Vinay Shukla and Khusboo Ranka talk about their film An Insignificant Man, and Arvind Kejriwal
Vinay Shukla and Khushboo Ranka joined us over the weekend from the BFI London Film Festival and had a chat with filmmaker, writer and Firstpost columnist Rajesh Thind about their documentary, An Insignificant Man which took nearly three-and-a-half years to complete.
An Insignificant Man, according to the makers is a film about protesters and outsiders who are trying to break into the biggest democracy in the world, India. At the heart of the film is believed to be the protagonist, Arvind Kejirwal. Vinay and Khusbhoo see the politician as one of the most polarising figures in India today.
In the chat with Firstpost, the two discuss the leader and his party (the Aam Aadmi Party) from their early beginning to the first election victory.
The ambitious project was initially called Proposition For Revolution, which was later changed to avoid a fixed ideas people would get before (watching) the film. The new title was kept more open ended.
"People reacted saying they had specific ideas, extremely negative and violent, and to others it was too positive, too much of a grand statement," said Khushboo, of why the name was changed.
After finishing three screenings at TIFF and two houseful shows at London, the makers seem to have got a pretty good response from the audience. Khushboo and Vinay also talked about people having connected with the film in terms of what is happening in society and the politics they can engage with.
On plans for an India release, the documentary is all set to be premiere at a film festival in Mumbai later this year and other talks are still on.
The makers spoke about the turn of events over the past three-and-a half years and how there was no film in the works initially.
"We were just following a couple of protests where Arvind Kejriwal, Yogendra Yadav and others were getting into politics because the anti corruption movement wasn't working out," said Vinay.
Following the curiosity around this and expectations about Kejriwal and his colleagues making it into politics, and questions coming up about corruption, their longevity, Vinay and Khushboo's project took shape, and slowly the crew expanded.
In their most heartening experience, the duo recollect the crowd funding campaign for the project in which nearly 800 contributors donated money based on a single video.
Both Khushboo and Vinay believe that the Indian documentary scene is amazing and a lot of the best films are documentaries, films that are experimenting the line between reality and fiction.
Though happy about the way the project has turned out, the two further emphasise the importance of more support, infrastructure and more artists showing solidarity for such projects.
"In India it is really hard, as independent film makers who are making political films; it is extremely difficult.

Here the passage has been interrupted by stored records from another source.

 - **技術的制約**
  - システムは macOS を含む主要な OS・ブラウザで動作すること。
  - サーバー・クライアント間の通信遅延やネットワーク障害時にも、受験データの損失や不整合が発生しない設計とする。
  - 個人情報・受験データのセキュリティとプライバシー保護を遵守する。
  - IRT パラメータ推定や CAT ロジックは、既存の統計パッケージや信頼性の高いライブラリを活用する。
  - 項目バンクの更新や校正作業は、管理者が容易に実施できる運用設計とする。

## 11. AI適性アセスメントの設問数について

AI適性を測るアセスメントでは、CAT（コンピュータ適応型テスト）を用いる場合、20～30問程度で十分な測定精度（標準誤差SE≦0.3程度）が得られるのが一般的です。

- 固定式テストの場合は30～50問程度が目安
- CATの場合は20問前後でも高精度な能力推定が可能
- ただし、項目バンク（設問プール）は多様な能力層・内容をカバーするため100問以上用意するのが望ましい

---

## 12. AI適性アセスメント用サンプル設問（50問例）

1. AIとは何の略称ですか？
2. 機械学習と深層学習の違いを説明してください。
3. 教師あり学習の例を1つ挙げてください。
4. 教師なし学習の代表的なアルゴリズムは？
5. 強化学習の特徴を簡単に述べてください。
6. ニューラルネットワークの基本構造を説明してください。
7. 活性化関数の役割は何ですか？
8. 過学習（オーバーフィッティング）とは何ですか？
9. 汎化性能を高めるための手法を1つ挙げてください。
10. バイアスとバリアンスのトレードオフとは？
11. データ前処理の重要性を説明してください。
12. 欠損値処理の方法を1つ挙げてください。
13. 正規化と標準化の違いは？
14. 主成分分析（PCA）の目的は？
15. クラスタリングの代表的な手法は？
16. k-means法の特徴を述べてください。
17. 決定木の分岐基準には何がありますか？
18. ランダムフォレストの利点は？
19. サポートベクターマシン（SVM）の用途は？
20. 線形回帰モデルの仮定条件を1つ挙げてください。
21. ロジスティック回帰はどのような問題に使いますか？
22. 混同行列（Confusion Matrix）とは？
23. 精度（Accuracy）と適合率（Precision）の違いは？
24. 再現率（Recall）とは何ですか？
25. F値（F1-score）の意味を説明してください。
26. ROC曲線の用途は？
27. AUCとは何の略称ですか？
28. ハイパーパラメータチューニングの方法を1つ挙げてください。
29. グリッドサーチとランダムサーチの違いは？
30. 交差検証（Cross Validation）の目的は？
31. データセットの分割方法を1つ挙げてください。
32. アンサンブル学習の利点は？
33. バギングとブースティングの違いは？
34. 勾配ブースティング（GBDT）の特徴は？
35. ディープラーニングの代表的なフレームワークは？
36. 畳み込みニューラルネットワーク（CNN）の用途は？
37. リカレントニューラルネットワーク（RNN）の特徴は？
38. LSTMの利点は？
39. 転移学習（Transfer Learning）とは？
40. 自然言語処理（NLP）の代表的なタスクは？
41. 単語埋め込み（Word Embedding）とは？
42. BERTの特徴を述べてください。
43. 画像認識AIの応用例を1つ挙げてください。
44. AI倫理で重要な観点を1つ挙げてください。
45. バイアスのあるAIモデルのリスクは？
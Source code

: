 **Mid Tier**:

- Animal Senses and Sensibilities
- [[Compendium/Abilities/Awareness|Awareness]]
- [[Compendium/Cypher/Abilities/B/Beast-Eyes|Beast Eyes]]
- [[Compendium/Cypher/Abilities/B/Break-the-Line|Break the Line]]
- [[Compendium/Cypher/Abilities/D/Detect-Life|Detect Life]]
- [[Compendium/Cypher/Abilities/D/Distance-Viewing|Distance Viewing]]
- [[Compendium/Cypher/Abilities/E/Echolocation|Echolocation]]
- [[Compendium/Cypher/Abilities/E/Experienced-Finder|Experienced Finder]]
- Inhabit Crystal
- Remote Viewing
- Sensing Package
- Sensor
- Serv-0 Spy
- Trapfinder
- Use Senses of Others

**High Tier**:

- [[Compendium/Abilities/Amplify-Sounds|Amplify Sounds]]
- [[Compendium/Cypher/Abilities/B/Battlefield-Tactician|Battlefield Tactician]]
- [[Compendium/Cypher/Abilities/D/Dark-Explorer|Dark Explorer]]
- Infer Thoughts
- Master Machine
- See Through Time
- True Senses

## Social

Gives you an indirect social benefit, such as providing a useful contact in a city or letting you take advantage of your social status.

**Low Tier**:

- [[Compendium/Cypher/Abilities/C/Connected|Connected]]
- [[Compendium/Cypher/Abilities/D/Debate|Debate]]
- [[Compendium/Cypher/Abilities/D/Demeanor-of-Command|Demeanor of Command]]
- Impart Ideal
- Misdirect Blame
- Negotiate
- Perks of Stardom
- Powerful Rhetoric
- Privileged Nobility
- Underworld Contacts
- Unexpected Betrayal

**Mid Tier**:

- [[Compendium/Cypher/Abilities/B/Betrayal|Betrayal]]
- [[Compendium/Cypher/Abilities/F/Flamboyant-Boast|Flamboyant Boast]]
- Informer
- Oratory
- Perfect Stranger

There were people who withdrew support, there were people who loved the film but couldn't support the film," Khushboo said.
According to the makers An Insignificant Man will bring to you challenges the AAP faces or represents in India, which are pretty much universal in terms of the challenges any new political parties or faces come across: Challenges around decision making, transparency and the idea of a critical mass.